- [REQUIRED ACTION]: From the entries below, reproduce exactly the line containing "August 3, 2025", the line containing "YouTube Comment Finder lets", and every line in between, with nothing added.

- [GIVEN INFORMATION]:
————————

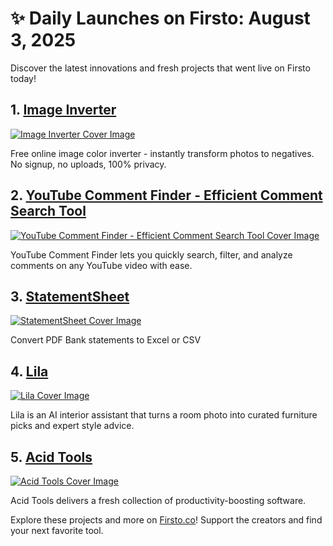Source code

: # ✨ Daily Launches on Firsto: August 3, 2025

Discover the latest innovations and fresh projects that went live on Firsto today!

## 1. [Image Inverter](https://firsto.co/projects/image-inverter)

[![Image Inverter Cover Image](https://607255gt6f.ufs.sh/f/ViZtN9dvJxPtrYZGcjuBH9nNyiJqCjTReOXasxfZ3pokcdGM)](https://firsto.co/projects/image-inverter)

 Free online image color inverter - instantly transform photos to negatives. No signup, no uploads, 100% privacy.



## 2. [YouTube Comment Finder - Efficient Comment Search Tool](https://firsto.co/projects/youtube-comment-finder-efficient-comment-search-tool)

[![YouTube Comment Finder - Efficient Comment Search Tool Cover Image](https://607255gt6f.ufs.sh/f/ViZtN9dvJxPtMV9BAG7oTUx8Nhtv7uqk320PACdJbIpyf1XZ)](https://firsto.co/projects/youtube-comment-finder-efficient-comment-search-tool)

 YouTube Comment Finder lets you quickly search, filter, and analyze comments on any YouTube video with ease.



## 3. [StatementSheet](https://firsto.co/projects/statementsheet)

[![StatementSheet Cover Image](https://607255gt6f.ufs.sh/f/ViZtN9dvJxPtlByww3XWD9zxvRcYaoQM57PG6ObUIey4Bjdi)](https://firsto.co/projects/statementsheet)

 Convert PDF Bank statements to Excel or CSV



## 4. [Lila](https://firsto.co/projects/lila)

[![Lila Cover Image](https://607255gt6f.ufs.sh/f/ViZtN9dvJxPt2MTNLySxVmCIRWE6tw3qPjXQ8Z7zf2dBkucM)](https://firsto.co/projects/lila)

 Lila is an AI interior assistant that turns a room photo into curated furniture picks and expert style advice. 



## 5. [Acid Tools](https://firsto.co/projects/acid-tools)

[![Acid Tools Cover Image](https://607255gt6f.ufs.sh/f/ViZtN9dvJxPt7zZmjyBtUlOYpDaikF8wo2qhx5fALrXjyCg0)](https://firsto.co/projects/acid-tools)

 Acid Tools delivers a fresh collection of productivity-boosting software.




Explore these projects and more on [Firsto.co](https://firsto.co)! Support the creators and find your next favorite tool.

————————

- [ANSWER AREA]:
: # ✨ Daily Launches on Firsto: August 3, 2025

Discover the latest innovations and fresh projects that went live on Firsto today!

## 1. [Image Inverter](https://firsto.co/projects/image-inverter)

[![Image Inverter Cover Image](https://607255gt6f.ufs.sh/f/ViZtN9dvJxPtrYZGcjuBH9nNyiJqCjTReOXasxfZ3pokcdGM)](https://firsto.co/projects/image-inverter)

 Free online image color inverter - instantly transform photos to negatives. No signup, no uploads, 100% privacy.



## 2. [YouTube Comment Finder - Efficient Comment Search Tool](https://firsto.co/projects/youtube-comment-finder-efficient-comment-search-tool)

[![YouTube Comment Finder - Efficient Comment Search Tool Cover Image](https://607255gt6f.ufs.sh/f/ViZtN9dvJxPtMV9BAG7oTUx8Nhtv7uqk320PACdJbIpyf1XZ)](https://firsto.co/projects/youtube-comment-finder-efficient-comment-search-tool)

 YouTube Comment Finder lets you quickly search, filter, and analyze comments on any YouTube video with ease.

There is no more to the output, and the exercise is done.